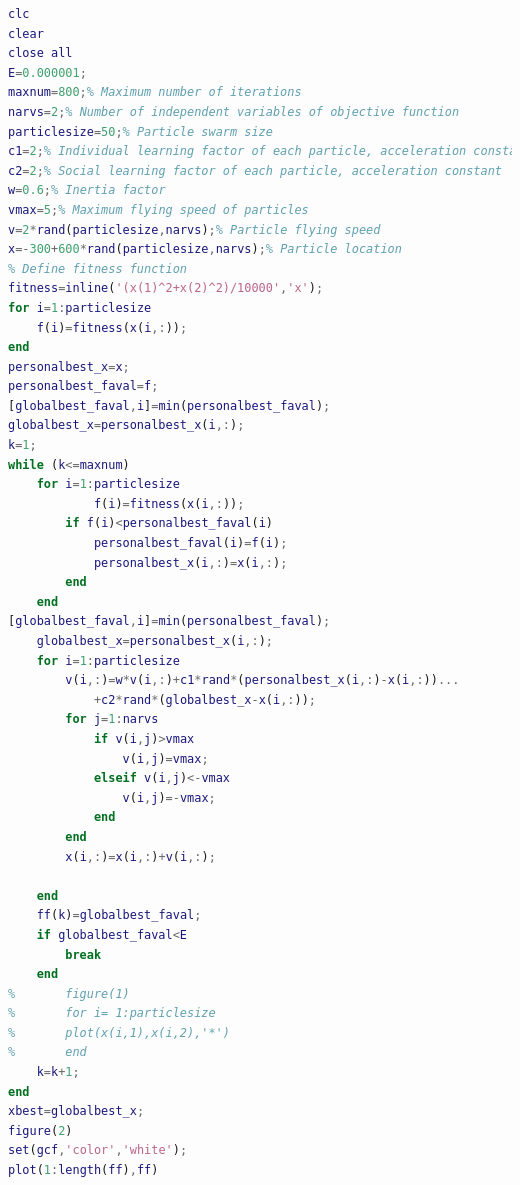\documentclass{apmcmthesis}
\begin{document}
\begin{lstlisting}[language=matlab,caption={PSO algorithm}]
clc
clear 
close all
E=0.000001; 
maxnum=800;% Maximum number of iterations
narvs=2;% Number of independent variables of objective function
particlesize=50;% Particle swarm size
c1=2;% Individual learning factor of each particle, acceleration constant
c2=2;% Social learning factor of each particle, acceleration constant
w=0.6;% Inertia factor
vmax=5;% Maximum flying speed of particles
v=2*rand(particlesize,narvs);% Particle flying speed
x=-300+600*rand(particlesize,narvs);% Particle location
% Define fitness function
fitness=inline('(x(1)^2+x(2)^2)/10000','x');
for i=1:particlesize
	f(i)=fitness(x(i,:));	
end
personalbest_x=x;
personalbest_faval=f;
[globalbest_faval,i]=min(personalbest_faval);
globalbest_x=personalbest_x(i,:); 
k=1;
while (k<=maxnum)
	for i=1:particlesize
			f(i)=fitness(x(i,:));
		if f(i)<personalbest_faval(i)
			personalbest_faval(i)=f(i);
			personalbest_x(i,:)=x(i,:);
		end
	end
[globalbest_faval,i]=min(personalbest_faval);
	globalbest_x=personalbest_x(i,:);
	for i=1:particlesize
		v(i,:)=w*v(i,:)+c1*rand*(personalbest_x(i,:)-x(i,:))...
			+c2*rand*(globalbest_x-x(i,:));
		for j=1:narvs
			if v(i,j)>vmax
				v(i,j)=vmax;
			elseif v(i,j)<-vmax
				v(i,j)=-vmax;
            end
		end
		x(i,:)=x(i,:)+v(i,:);
 
    end
    ff(k)=globalbest_faval;
    if globalbest_faval<E
        break
    end
%       figure(1)
%       for i= 1:particlesize
%       plot(x(i,1),x(i,2),'*')
%       end
	k=k+1;
end
xbest=globalbest_x;
figure(2)
set(gcf,'color','white');
plot(1:length(ff),ff)

 \end{lstlisting}
\end{document}
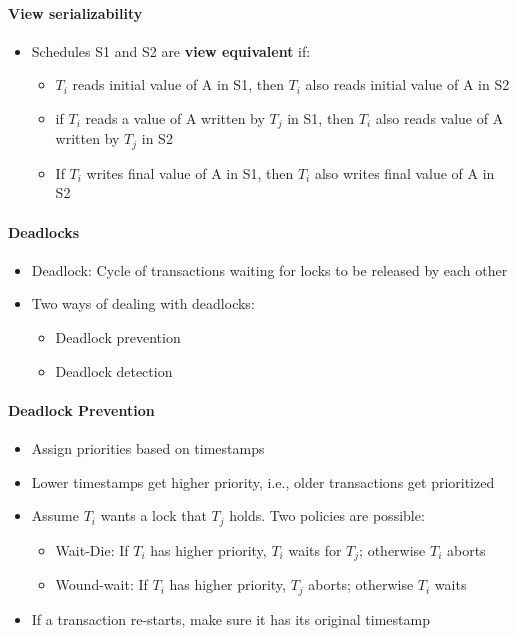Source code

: \paragraph{View serializability}
\begin{itemize}
\item Schedules S1 and S2 are \textbf{view equivalent} if:
  \begin{itemize}
  \item $T_i$ reads initial value of A in S1, then $T_i$ also
    reads initial value of A in S2
  \item if $T_i$ reads a value of A written by $T_j$ in S1, then
    $T_i$ also reads value of A written by $T_j$ in S2
  \item If $T_i$ writes final value of A in S1, then $T_i$ also
    writes final value of A in S2
  \end{itemize}
\end{itemize}


\paragraph{Deadlocks}
\begin{itemize}
\item Deadlock: Cycle of transactions waiting for locks to be
  released by each other

\item Two ways of dealing with deadlocks:
  \begin{itemize}
  \item Deadlock prevention
  \item Deadlock detection
  \end{itemize}
\end{itemize}

\paragraph{Deadlock Prevention}
\begin{itemize}
\item Assign priorities based on timestamps
\item Lower timestamps get higher priority, i.e.,
  older transactions get prioritized
\item Assume $T_i$ wants a lock that $T_j$ holds. Two
  policies are possible:
  \begin{itemize}
  \item Wait-Die: If $T_i$ has higher priority, $T_i$ waits for
    $T_j$; otherwise $T_i$ aborts
  \item Wound-wait: If $T_i$ has higher priority, $T_j$ aborts;
    otherwise $T_i$ waits
  \end{itemize}

\item If a transaction re-starts, make sure it has its
  original timestamp
\end{itemize}


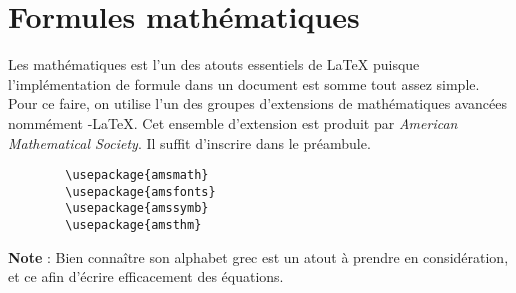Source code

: 	\section{Formules mathématiques}
	Les mathématiques est l'un des atouts essentiels de \LaTeX{} puisque l'implémentation de formule dans un document est somme tout assez simple. Pour ce faire, on utilise l'un des groupes d'extensions de mathématiques avancées nommément \AmS-\LaTeX. Cet ensemble d'extension est produit par \emph{American Mathematical Society}. Il suffit d'inscrire dans le préambule.
%
	\begin{verbatim}
		\usepackage{amsmath}
		\usepackage{amsfonts}
		\usepackage{amssymb}
		\usepackage{amsthm}
	\end{verbatim}
%
	\textbf{Note} : Bien connaître son alphabet grec est un atout à prendre en considération, et ce afin d'écrire efficacement des équations.%
%	
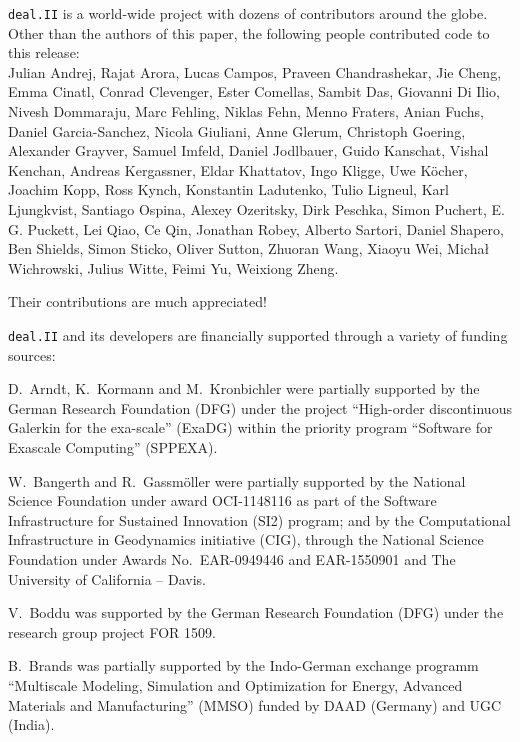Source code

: \documentclass{ansarticle-preprint}
\newcommand{\specialword}[1]{\texttt{#1}}
\newcommand{\dealii}{{\specialword{deal.II}}\xspace}
\begin{document}
\dealii is a world-wide project with dozens of contributors around the
globe. Other than the authors of this paper, the following people contributed code to
this release:\\
%
%
Julian Andrej,
Rajat Arora,
Lucas Campos,
Praveen Chandrashekar,
Jie Cheng,
Emma Cinatl,
Conrad Clevenger,
Ester Comellas,
Sambit Das,
Giovanni Di Ilio,
Nivesh Dommaraju,
Marc Fehling,
Niklas Fehn,
Menno Fraters,
Anian Fuchs,
Daniel Garcia-Sanchez,
Nicola Giuliani,
Anne Glerum,
Christoph Goering,
Alexander Grayver,
Samuel Imfeld,
Daniel Jodlbauer,
Guido Kanschat,
Vishal Kenchan,
Andreas Kergassner,
Eldar Khattatov,
Ingo Kligge,
Uwe Köcher,
Joachim Kopp,
Ross Kynch,
Konstantin Ladutenko,
Tulio Ligneul,
Karl Ljungkvist,
Santiago Ospina,
Alexey Ozeritsky,
Dirk Peschka,
Simon Puchert,
E. G. Puckett,
Lei Qiao,
Ce Qin,
Jonathan Robey,
Alberto Sartori,
Daniel Shapero,
Ben Shields,
Simon Sticko,
Oliver Sutton,
Zhuoran Wang,
Xiaoyu Wei,
Michał Wichrowski,
Julius Witte,
Feimi Yu,
Weixiong Zheng.

Their contributions are much appreciated!


\bigskip

\dealii and its developers are financially supported through a
variety of funding sources:

D.~Arndt, K.~Kormann and M.~Kronbichler were partially supported by the German
Research Foundation (DFG) under the project ``High-order discontinuous
Galerkin for the exa-scale'' (\mbox{ExaDG}) within the priority program ``Software
for Exascale Computing'' (SPPEXA).

W.~Bangerth and R.~Gassm\"{o}ller were partially
supported by the National Science Foundation under award OCI-1148116
as part of the Software Infrastructure for Sustained Innovation (SI2)
program; and by the Computational Infrastructure in Geodynamics initiative
(CIG), through the National Science Foundation under Awards
No.~EAR-0949446 and EAR-1550901 and The University of California -- Davis.

V.~Boddu was supported by the German Research Foundation (DFG) under the
research group project FOR 1509.

B.~Brands was partially supported by the Indo-German exchange programm
``Multiscale Modeling, Simulation and Optimization for Energy, Advanced
Materials and Manufacturing'' (MMSO) funded by DAAD (Germany) and UGC
(India).
\end{document}
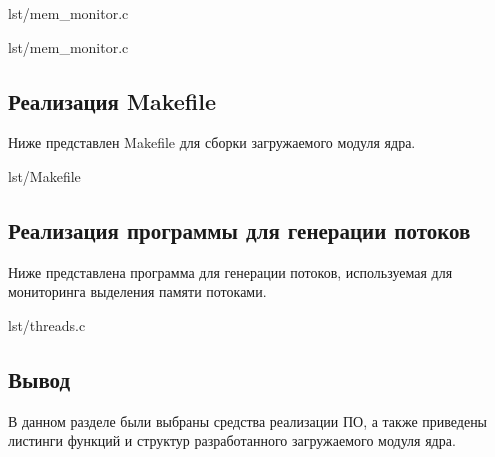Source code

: \begin{lstinputlisting}[
        label={lst:},
        caption={Функция init загружаемого модуля},
        firstline=260,
        lastline=301,
    ]{lst/mem_monitor.c}
\end{lstinputlisting}

\begin{lstinputlisting}[
        label={lst:},
        caption={Функция exit загружаемого модуля},
        firstline=303,
        lastline=322,
    ]{lst/mem_monitor.c}
\end{lstinputlisting}

\subsection{Реализация Makefile}

Ниже представлен Makefile для сборки загружаемого модуля ядра.

\begin{lstinputlisting}[
        label={lst:Makefile},
        caption={Makefile},
        firstline=1,
        lastline=9,
    ]{lst/Makefile}
\end{lstinputlisting}

\newpage

\subsection{Реализация программы для генерации потоков}

Ниже представлена программа для генерации потоков, используемая для мониторинга выделения памяти потоками.

\begin{lstinputlisting}[
        label={lst:threads},
        caption={threads.c},
        firstline=1,
        lastline=25,
    ]{lst/threads.c}
\end{lstinputlisting}

\subsection*{Вывод}

В данном разделе были выбраны средства реализации ПО, а также приведены листинги функций и структур разработанного загружаемого модуля ядра.
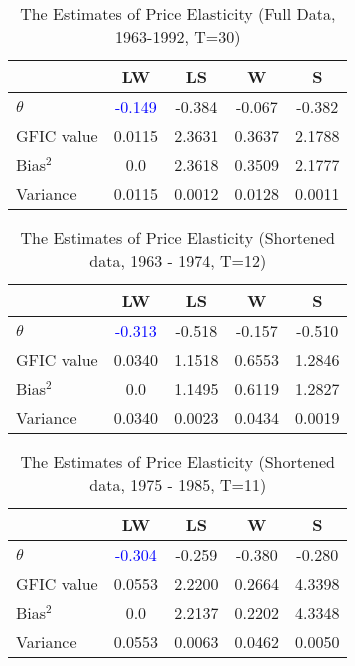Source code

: \documentclass[11pt]{article}
\begin{document}
\begin{table}[h!]\centering
 \caption{The Estimates of Price Elasticity (Full Data, 1963-1992, T=30)}
\begin{tabular}{l c c c c }\hline\hline 
 & LW   &      LS   &       W   &      S\\
\hline
$\theta$ & \textcolor{blue}{-0.149} & -0.384 &  -0.067 &  -0.382\\
\hline
GFIC value &0.0115 & 2.3631 & 0.3637 &  2.1788\\
Bias$^2$ & 0.0 & 2.3618 & 0.3509 & 2.1777\\
Variance & 0.0115 & 0.0012 & 0.0128 & 0.0011\\ 
\hline
\hline
\end{tabular}
\end{table}



\begin{table}[h!]\centering
 \caption{The Estimates of Price Elasticity (Shortened data, 1963 - 1974, T=12)}
\begin{tabular}{l c c c c }\hline\hline 
 & LW   &      LS   &       W   &      S\\
\hline
$\theta$ & \textcolor{blue}{-0.313} & -0.518 &  -0.157 &  -0.510\\
\hline
GFIC value &0.0340 & 1.1518 & 0.6553 &  1.2846\\
Bias$^2$ & 0.0 & 1.1495 & 0.6119 & 1.2827\\
Variance & 0.0340 & 0.0023 & 0.0434 & 0.0019\\ 
\hline
\hline
\end{tabular}
\end{table}


\begin{table}[h!]\centering
 \caption{The Estimates of Price Elasticity (Shortened data, 1975 - 1985, T=11)}
\begin{tabular}{l c c c c }\hline\hline 
 & LW   &      LS   &       W   &      S\\
\hline
$\theta$ & \textcolor{blue}{-0.304} & -0.259 &  -0.380 &  -0.280\\
\hline
GFIC value &0.0553 & 2.2200 & 0.2664 &  4.3398\\
Bias$^2$ & 0.0 & 2.2137 & 0.2202 & 4.3348\\
Variance & 0.0553 & 0.0063 & 0.0462 & 0.0050\\ 
\hline
\hline
\end{tabular}
\end{table}
\end{document}
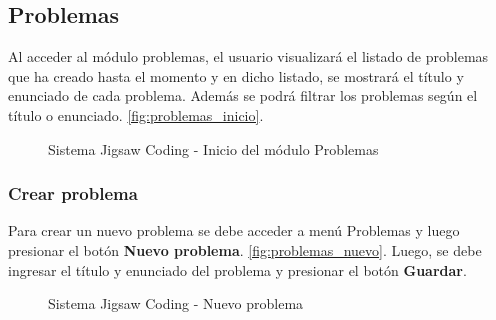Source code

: \subsection{Problemas}
Al acceder al módulo problemas, el usuario visualizará el listado de problemas que ha creado hasta el momento y en dicho listado, se mostrará el título y enunciado de cada problema. Además se podrá filtrar los problemas según el título o enunciado. \autoref{fig:problemas_inicio}.

\begin{figure}[h!]
\centering
\caption[SJC Problemas]{Sistema Jigsaw Coding - Inicio del módulo Problemas}
\label{fig:problemas_inicio}
\end{figure}

\subsubsection{Crear problema}

Para crear un nuevo problema se debe acceder a menú Problemas y luego presionar el botón \textbf{Nuevo problema}. \autoref{fig:problemas_nuevo}. Luego, se debe ingresar el título y enunciado del problema y presionar el botón \textbf{Guardar}.

\begin{figure}
\centering
\caption[SJC Nuevo problema]{Sistema Jigsaw Coding - Nuevo problema}
\label{fig:problemas_nuevo}
\end{figure}

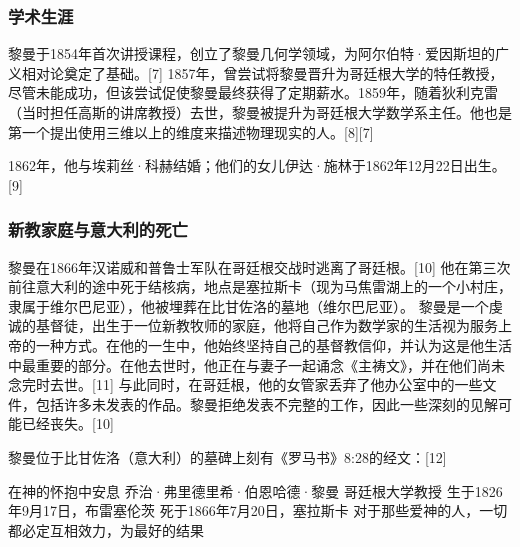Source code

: \subsubsection{学术生涯}  
黎曼于1854年首次讲授课程，创立了黎曼几何学领域，为阿尔伯特·爱因斯坦的广义相对论奠定了基础。[7] 1857年，曾尝试将黎曼晋升为哥廷根大学的特任教授，尽管未能成功，但该尝试促使黎曼最终获得了定期薪水。1859年，随着狄利克雷（当时担任高斯的讲席教授）去世，黎曼被提升为哥廷根大学数学系主任。他也是第一个提出使用三维以上的维度来描述物理现实的人。[8][7]

1862年，他与埃莉丝·科赫结婚；他们的女儿伊达·施林于1862年12月22日出生。[9]
\subsubsection{新教家庭与意大利的死亡}
黎曼在1866年汉诺威和普鲁士军队在哥廷根交战时逃离了哥廷根。[10] 他在第三次前往意大利的途中死于结核病，地点是塞拉斯卡（现为马焦雷湖上的一个小村庄，隶属于维尔巴尼亚），他被埋葬在比甘佐洛的墓地（维尔巴尼亚）。  
黎曼是一个虔诚的基督徒，出生于一位新教牧师的家庭，他将自己作为数学家的生活视为服务上帝的一种方式。在他的一生中，他始终坚持自己的基督教信仰，并认为这是他生活中最重要的部分。在他去世时，他正在与妻子一起诵念《主祷文》，并在他们尚未念完时去世。[11] 与此同时，在哥廷根，他的女管家丢弃了他办公室中的一些文件，包括许多未发表的作品。黎曼拒绝发表不完整的工作，因此一些深刻的见解可能已经丧失。[10]

黎曼位于比甘佐洛（意大利）的墓碑上刻有《罗马书》8:28的经文：[12]

在神的怀抱中安息
乔治·弗里德里希·伯恩哈德·黎曼
哥廷根大学教授
生于1826年9月17日，布雷塞伦茨
死于1866年7月20日，塞拉斯卡
对于那些爱神的人，一切都必定互相效力，为最好的结果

- **Required work**: Whenever the string "then" shows up in a line of the records, that line counts; state how many lines count, and only that.

- **Result**: 3